### Problem to work on:
Give the records once more, exactly as they stand.

### Dataset:
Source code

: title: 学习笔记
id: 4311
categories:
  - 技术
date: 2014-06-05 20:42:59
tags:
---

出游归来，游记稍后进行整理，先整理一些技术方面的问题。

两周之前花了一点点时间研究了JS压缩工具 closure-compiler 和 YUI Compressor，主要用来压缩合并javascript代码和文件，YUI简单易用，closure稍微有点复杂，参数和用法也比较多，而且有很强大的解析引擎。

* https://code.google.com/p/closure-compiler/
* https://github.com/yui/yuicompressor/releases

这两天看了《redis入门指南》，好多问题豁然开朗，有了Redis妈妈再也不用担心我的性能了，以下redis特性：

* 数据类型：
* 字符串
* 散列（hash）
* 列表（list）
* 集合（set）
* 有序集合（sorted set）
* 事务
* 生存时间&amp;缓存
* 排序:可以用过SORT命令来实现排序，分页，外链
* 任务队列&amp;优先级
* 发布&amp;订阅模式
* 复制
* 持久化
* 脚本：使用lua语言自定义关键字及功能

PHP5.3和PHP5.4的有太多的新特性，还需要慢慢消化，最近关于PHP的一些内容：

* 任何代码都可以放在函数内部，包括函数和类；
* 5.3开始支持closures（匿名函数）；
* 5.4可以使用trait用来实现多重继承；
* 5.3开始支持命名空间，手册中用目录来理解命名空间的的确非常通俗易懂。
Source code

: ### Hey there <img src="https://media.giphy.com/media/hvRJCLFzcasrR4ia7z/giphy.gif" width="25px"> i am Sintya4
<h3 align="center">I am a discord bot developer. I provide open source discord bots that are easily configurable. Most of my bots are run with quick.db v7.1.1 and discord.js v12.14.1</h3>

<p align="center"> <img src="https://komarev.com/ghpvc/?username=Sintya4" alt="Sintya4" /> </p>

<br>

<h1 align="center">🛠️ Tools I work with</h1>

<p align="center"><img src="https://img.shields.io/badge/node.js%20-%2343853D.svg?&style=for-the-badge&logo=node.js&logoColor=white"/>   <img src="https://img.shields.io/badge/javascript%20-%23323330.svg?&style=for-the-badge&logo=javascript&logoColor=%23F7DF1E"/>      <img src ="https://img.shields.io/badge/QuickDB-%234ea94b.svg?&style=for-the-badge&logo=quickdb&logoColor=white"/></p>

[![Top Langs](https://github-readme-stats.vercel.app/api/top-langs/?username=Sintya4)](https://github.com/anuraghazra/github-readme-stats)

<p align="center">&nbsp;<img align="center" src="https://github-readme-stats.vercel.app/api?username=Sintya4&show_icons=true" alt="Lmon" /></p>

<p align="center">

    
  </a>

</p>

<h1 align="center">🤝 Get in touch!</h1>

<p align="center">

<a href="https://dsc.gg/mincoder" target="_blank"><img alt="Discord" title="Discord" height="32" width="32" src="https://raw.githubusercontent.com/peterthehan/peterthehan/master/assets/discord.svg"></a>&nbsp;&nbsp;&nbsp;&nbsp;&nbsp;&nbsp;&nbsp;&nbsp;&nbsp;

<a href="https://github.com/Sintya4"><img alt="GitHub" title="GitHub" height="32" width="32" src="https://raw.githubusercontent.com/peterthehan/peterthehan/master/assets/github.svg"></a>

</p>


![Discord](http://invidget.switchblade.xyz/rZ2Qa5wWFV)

### Exercise result:
Source code

: title: 学习笔记
id: 4311
categories:
  - 技术
date: 2014-06-05 20:42:59
tags:
---

出游归来，游记稍后进行整理，先整理一些技术方面的问题。

两周之前花了一点点时间研究了JS压缩工具 closure-compiler 和 YUI Compressor，主要用来压缩合并javascript代码和文件，YUI简单易用，closure稍微有点复杂，参数和用法也比较多，而且有很强大的解析引擎。

* https://code.google.com/p/closure-compiler/
* https://github.com/yui/yuicompressor/releases

这两天看了《redis入门指南》，好多问题豁然开朗，有了Redis妈妈再也不用担心我的性能了，以下redis特性：

* 数据类型：
* 字符串
* 散列（hash）
* 列表（list）
* 集合（set）
* 有序集合（sorted set）
* 事务
* 生存时间&amp;缓存
* 排序:可以用过SORT命令来实现排序，分页，外链
* 任务队列&amp;优先级
* 发布&amp;订阅模式
* 复制
* 持久化
* 脚本：使用lua语言自定义关键字及功能

PHP5.3和PHP5.4的有太多的新特性，还需要慢慢消化，最近关于PHP的一些内容：

* 任何代码都可以放在函数内部，包括函数和类；
* 5.3开始支持closures（匿名函数）；
* 5.4可以使用trait用来实现多重继承；
* 5.3开始支持命名空间，手册中用目录来理解命名空间的的确非常通俗易懂。
Source code

: ### Hey there <img src="https://media.giphy.com/media/hvRJCLFzcasrR4ia7z/giphy.gif" width="25px"> i am Sintya4
<h3 align="center">I am a discord bot developer. I provide open source discord bots that are easily configurable. Most of my bots are run with quick.db v7.1.1 and discord.js v12.14.1</h3>

<p align="center"> <img src="https://komarev.com/ghpvc/?username=Sintya4" alt="Sintya4" /> </p>

<br>

<h1 align="center">🛠️ Tools I work with</h1>

<p align="center"><img src="https://img.shields.io/badge/node.js%20-%2343853D.svg?&style=for-the-badge&logo=node.js&logoColor=white"/>   <img src="https://img.shields.io/badge/javascript%20-%23323330.svg?&style=for-the-badge&logo=javascript&logoColor=%23F7DF1E"/>      <img src ="https://img.shields.io/badge/QuickDB-%234ea94b.svg?&style=for-the-badge&logo=quickdb&logoColor=white"/></p>

[![Top Langs](https://github-readme-stats.vercel.app/api/top-langs/?username=Sintya4)](https://github.com/anuraghazra/github-readme-stats)

<p align="center">&nbsp;<img align="center" src="https://github-readme-stats.vercel.app/api?username=Sintya4&show_icons=true" alt="Lmon" /></p>

<p align="center">

    
  </a>

</p>

<h1 align="center">🤝 Get in touch!</h1>

<p align="center">

<a href="https://dsc.gg/mincoder" target="_blank"><img alt="Discord" title="Discord" height="32" width="32" src="https://raw.githubusercontent.com/peterthehan/peterthehan/master/assets/discord.svg"></a>&nbsp;&nbsp;&nbsp;&nbsp;&nbsp;&nbsp;&nbsp;&nbsp;&nbsp;

<a href="https://github.com/Sintya4"><img alt="GitHub" title="GitHub" height="32" width="32" src="https://raw.githubusercontent.com/peterthehan/peterthehan/master/assets/github.svg"></a>

</p>


![Discord](http://invidget.switchblade.xyz/rZ2Qa5wWFV)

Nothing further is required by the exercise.